Les citoyens québécois, comme les Américains, sont allés vivre dans les champs de patate autour des villes. J’espère qu’ils ne s’imaginent pas qu’ils sont ainsi progressistes. En tout cas c’est cet exemple que les Asiatiques reproduisent à l’envie et qui est périlleux. Cela est plus dangereux que le réchauffement de la planète. Le désordre urbain, qui grignote sur la terre arable, pourra produire des inconforts et de violentes réactions.
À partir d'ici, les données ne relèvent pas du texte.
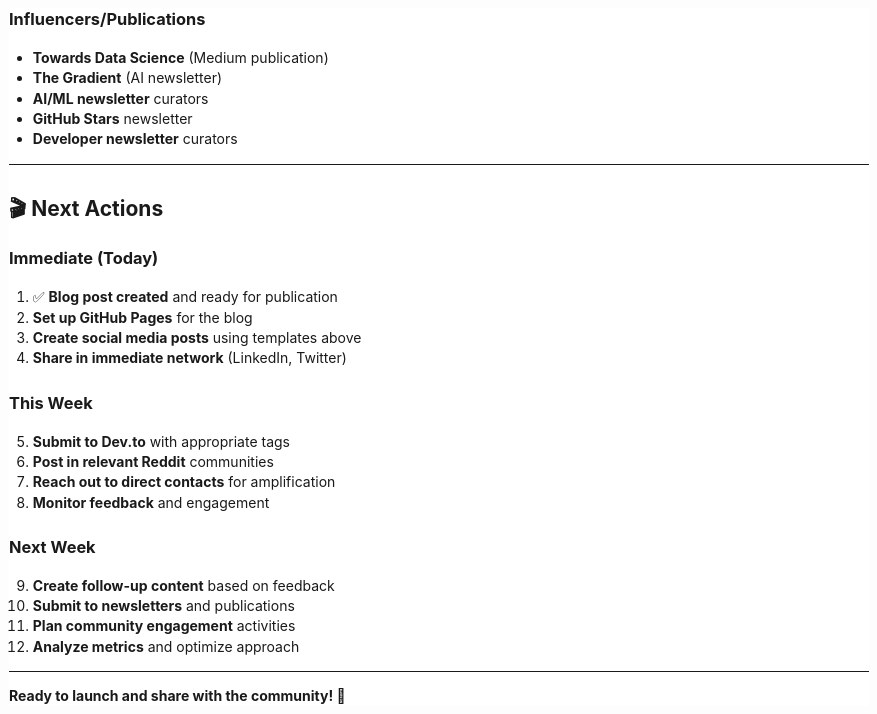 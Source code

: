 ### **Influencers/Publications**
- **Towards Data Science** (Medium publication)
- **The Gradient** (AI newsletter)
- **AI/ML newsletter** curators
- **GitHub Stars** newsletter
- **Developer newsletter** curators

---

## 🎬 Next Actions

### **Immediate (Today)**
1. ✅ **Blog post created** and ready for publication
2. **Set up GitHub Pages** for the blog
3. **Create social media posts** using templates above
4. **Share in immediate network** (LinkedIn, Twitter)

### **This Week**
5. **Submit to Dev.to** with appropriate tags
6. **Post in relevant Reddit** communities
7. **Reach out to direct contacts** for amplification
8. **Monitor feedback** and engagement

### **Next Week**
9. **Create follow-up content** based on feedback
10. **Submit to newsletters** and publications
11. **Plan community engagement** activities
12. **Analyze metrics** and optimize approach

---

**Ready to launch and share with the community! 🚀**

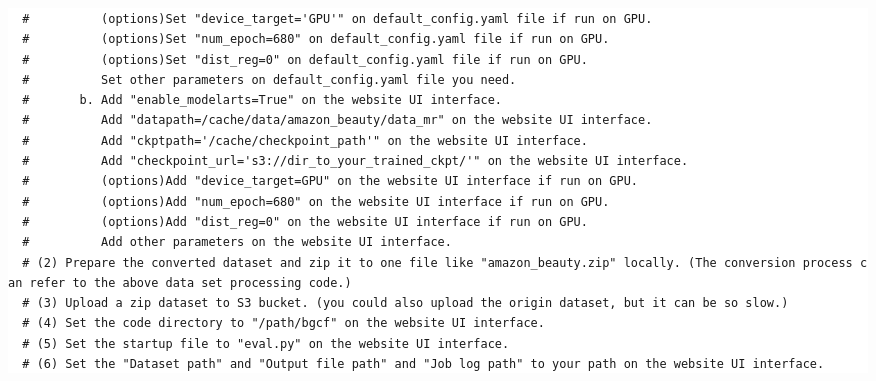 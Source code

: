       #          (options)Set "device_target='GPU'" on default_config.yaml file if run on GPU.
      #          (options)Set "num_epoch=680" on default_config.yaml file if run on GPU.
      #          (options)Set "dist_reg=0" on default_config.yaml file if run on GPU.
      #          Set other parameters on default_config.yaml file you need.
      #       b. Add "enable_modelarts=True" on the website UI interface.
      #          Add "datapath=/cache/data/amazon_beauty/data_mr" on the website UI interface.
      #          Add "ckptpath='/cache/checkpoint_path'" on the website UI interface.
      #          Add "checkpoint_url='s3://dir_to_your_trained_ckpt/'" on the website UI interface.
      #          (options)Add "device_target=GPU" on the website UI interface if run on GPU.
      #          (options)Add "num_epoch=680" on the website UI interface if run on GPU.
      #          (options)Add "dist_reg=0" on the website UI interface if run on GPU.
      #          Add other parameters on the website UI interface.
      # (2) Prepare the converted dataset and zip it to one file like "amazon_beauty.zip" locally. (The conversion process can refer to the above data set processing code.)
      # (3) Upload a zip dataset to S3 bucket. (you could also upload the origin dataset, but it can be so slow.)
      # (4) Set the code directory to "/path/bgcf" on the website UI interface.
      # (5) Set the startup file to "eval.py" on the website UI interface.
      # (6) Set the "Dataset path" and "Output file path" and "Job log path" to your path on the website UI interface. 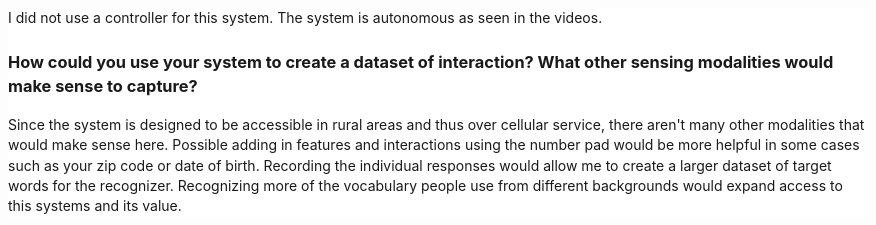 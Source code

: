 I did not use a controller for this system. The system is autonomous as seen in the videos. 

### How could you use your system to create a dataset of interaction? What other sensing modalities would make sense to capture?

Since the system is designed to be accessible in rural areas and thus over cellular service, there aren't many other modalities that would make sense here. Possible adding in features and interactions using the number pad would be more helpful in some cases such as your zip code or date of birth. Recording the individual responses would allow me to create a larger dataset of target words for the recognizer. Recognizing more of the vocabulary people use from different backgrounds would expand access to this systems and its value.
Certes il y a de meilleures manières d’organiser la cité centrale pour y inclure les résidents. Et il est désolant de constater que les experts, que nous formons à grands coups de millions, à l’Université de Montréal et à l’Université McGill, par exemple, ne prennent pas beaucoup de bâton du pèlerin pour communiquer directement à la population les manières de procéder. Les professeurs ne se mouillent pas beaucoup pour nous dire comment les Monster Houses de la périphérie sont des catastrophes sur les plans de l’énergie et du goût.

Il est vrai que l’État n’a pas de ministère de la Ville pour engager le dialogue à ce sujet avec les enseignants. Mais quand même ne pourrions nous pas voir surgir quelques savants indignés qui nous mettraient la puce à l’oreille? Nous n’avons, pour le moment, que de savants propos dont le vocabulaire ne peut être digéré que par l’élite pensante réunie dans le sanctuaire du Canadian Center for Architecture. C’est mon ami qui a raison :

– (Les Asiatiques) copient tout ce qu’il y a de merdique (en Amérique) et font pire… Il reste que le seul endroit où se réfugier dans ces pays ce sont les « resorts » sur le bord des plages, les petits villages, les petite villes côtières et les îles presque vierges en périphérie… Les grosses villes sont à éviter à part quelques arrêts pour visiter certains trucs touristiques…. Il ne l’ont pas l’affaire JP… Les seuls endroits « civilisés », beaux et agréables dans ces pays «émergents» (je dirais plutôt décadents) ce sont ceux où il y a des vestiges d’anciennes colonisations européennes… c’est «plate» à dire mais c’est ce que je constate.